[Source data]

-- Opening Marker --

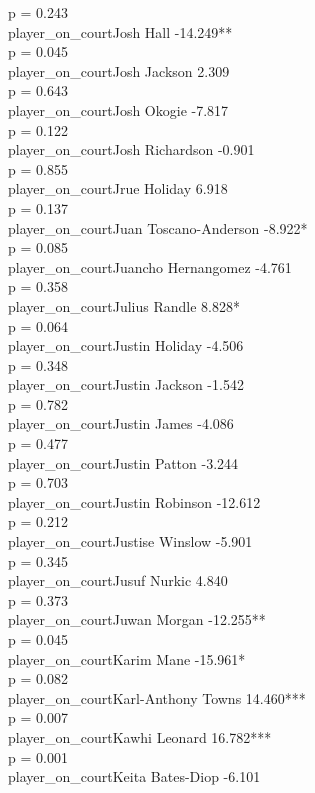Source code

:\documentclass[
  landscape]{article}
\begin{document}
p = 0.243\\
player\_on\_courtJosh Hall -14.249**\\
p = 0.045\\
player\_on\_courtJosh Jackson 2.309\\
p = 0.643\\
player\_on\_courtJosh Okogie -7.817\\
p = 0.122\\
player\_on\_courtJosh Richardson -0.901\\
p = 0.855\\
player\_on\_courtJrue Holiday 6.918\\
p = 0.137\\
player\_on\_courtJuan Toscano-Anderson -8.922*\\
p = 0.085\\
player\_on\_courtJuancho Hernangomez -4.761\\
p = 0.358\\
player\_on\_courtJulius Randle 8.828*\\
p = 0.064\\
player\_on\_courtJustin Holiday -4.506\\
p = 0.348\\
player\_on\_courtJustin Jackson -1.542\\
p = 0.782\\
player\_on\_courtJustin James -4.086\\
p = 0.477\\
player\_on\_courtJustin Patton -3.244\\
p = 0.703\\
player\_on\_courtJustin Robinson -12.612\\
p = 0.212\\
player\_on\_courtJustise Winslow -5.901\\
p = 0.345\\
player\_on\_courtJusuf Nurkic 4.840\\
p = 0.373\\
player\_on\_courtJuwan Morgan -12.255**\\
p = 0.045\\
player\_on\_courtKarim Mane -15.961*\\
p = 0.082\\
player\_on\_courtKarl-Anthony Towns 14.460***\\
p = 0.007\\
player\_on\_courtKawhi Leonard 16.782***\\
p = 0.001\\
player\_on\_courtKeita Bates-Diop -6.101\\
\end{document}
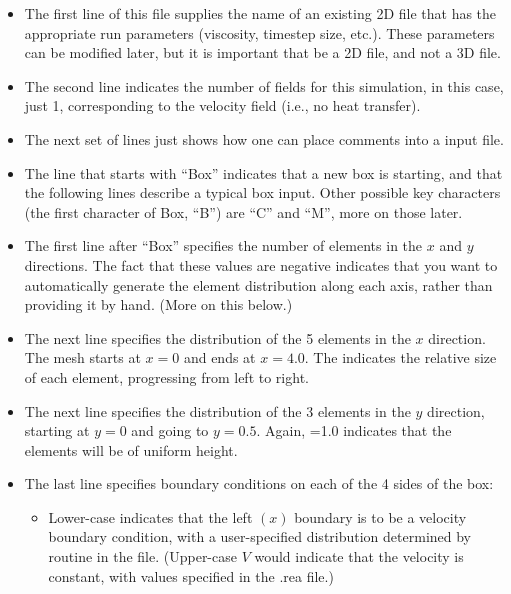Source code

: \documentclass[letterpaper,10pt,english]{sphinxmanual}
\begin{document}
\begin{itemize}
\item {} 
The first line of this file supplies the name of an existing 2D  file that has the appropriate run parameters (viscosity, timestep size, etc.). These parameters can be modified later, but it is important that  be a 2D file, and not a 3D file.

\item {} 
The second line indicates the number of fields for this simulation, in this case, just 1, corresponding to the velocity field (i.e., no heat transfer).

\item {} 
The next set of lines just shows how one can place comments into a  input file.

\item {} 
The line that starts with “Box” indicates that a new box is starting, and that the following lines describe a typical box input.  Other possible key characters (the first character of Box, “B”) are “C” and “M”, more on those later.

\item {} 
The first line after “Box” specifies the number of elements in the
\(x\) and \(y\) directions.   The fact that these values are negative indicates
that you want  to automatically generate the element distribution
along each axis, rather than providing it by hand.  (More on this below.)

\item {} 
The next line specifies the distribution of the 5 elements in the \(x\) direction.
The mesh starts at \(x=0\) and ends at \(x=4.0\).  The  indicates the
relative size of each element, progressing from left to right.

\item {} 
The next line specifies the distribution of the 3 elements in the \(y\) direction,
starting at \(y=0\) and going to \(y=0.5\).  Again,
 =1.0 indicates that the elements will be of uniform height.

\item {} 
The last line specifies boundary conditions on each of the 4 sides of the
box:
\begin{itemize}
\item {} 
Lower-case  indicates that the left \((x)\) boundary is to be a velocity
boundary condition, with a user-specified distribution determined by
routine  in the  file.  (Upper-case \(V\) would indicate that
the velocity is constant, with values specified in the .rea file.)


\end{itemize}
\end{itemize}
\end{document}

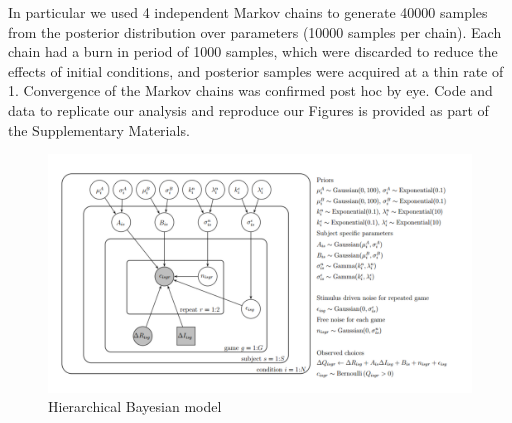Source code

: \documentclass[12pt]{article}
\begin{document}
	In particular we used 4 independent Markov chains to generate 40000 samples from the posterior distribution over parameters (10000 samples per chain).  Each chain had a burn in period of 1000 samples, which were discarded to reduce the effects of initial conditions, and posterior samples were acquired at a thin rate of 1.  Convergence of the Markov chains was confirmed post hoc by eye. Code and data to replicate our analysis and reproduce our Figures is provided as part of the Supplementary Materials.
	
	\begin{figure}[H]
		\begin{center}
			\includegraphics[width=\textwidth]{figures/Figure3.pdf}
			\caption{Hierarchical Bayesian model}
			\label{fig:model}
		\end{center}
	\end{figure}
	
	
	
	
	
	
	
\end{document}
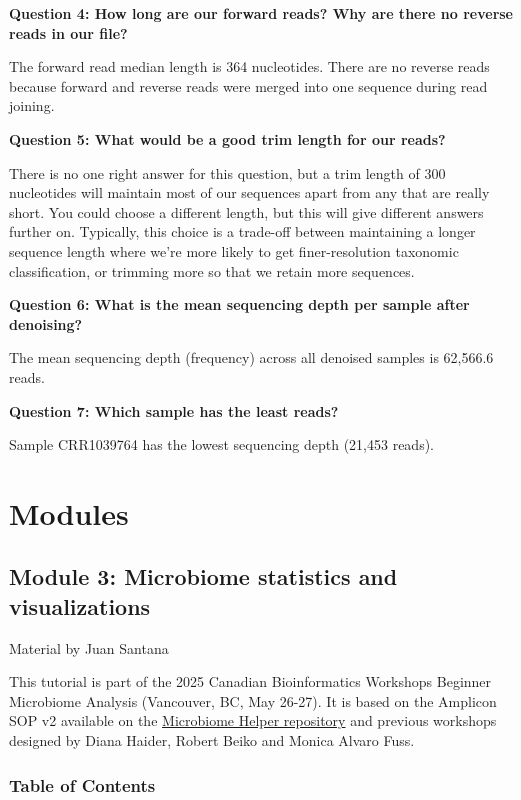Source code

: \documentclass[
]{book}
\begin{document}
\textbf{Question 4: How long are our forward reads? Why are there no reverse reads in our file?}

The forward read median length is 364 nucleotides. There are no reverse reads because forward and reverse reads were merged into one sequence during read joining.

\textbf{Question 5: What would be a good trim length for our reads?}

There is no one right answer for this question, but a trim length of 300 nucleotides will maintain most of our sequences apart from any that are really short. You could choose a different length, but this will give different answers further on. Typically, this choice is a trade-off between maintaining a longer sequence length where we're more likely to get finer-resolution taxonomic classification, or trimming more so that we retain more sequences.

\textbf{Question 6: What is the mean sequencing depth per sample after denoising?}

The mean sequencing depth (frequency) across all denoised samples is 62,566.6 reads.

\textbf{Question 7: Which sample has the least reads?}

Sample CRR1039764 has the lowest sequencing depth (21,453 reads).

\part{Modules}\label{part-modules-2}

\chapter{Module 3: Microbiome statistics and visualizations}\label{module-3-microbiome-statistics-and-visualizations}

Material by Juan Santana

This tutorial is part of the 2025 Canadian Bioinformatics Workshops Beginner Microbiome Analysis (Vancouver, BC, May 26-27). It is based on the Amplicon SOP v2 available on the \href{https://github.com/LangilleLab/microbiome_helper/wiki/Amplicon-SOP-v2-(qiime2-2022.11)}{Microbiome Helper repository} and previous workshops designed by Diana Haider, Robert Beiko and Monica Alvaro Fuss.

\section{Table of Contents}\label{table-of-contents-1}
\end{document}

-- Closing Marker --

*TASK BRIEF*: Copy every line from the records above that contains the string "documentclass".

*TASK ANSWER*:
:\documentclass[
: \documentclass[letterpaper,10pt,english]{sphinxmanual}
: \documentclass[12pt]{article}
: \documentclass[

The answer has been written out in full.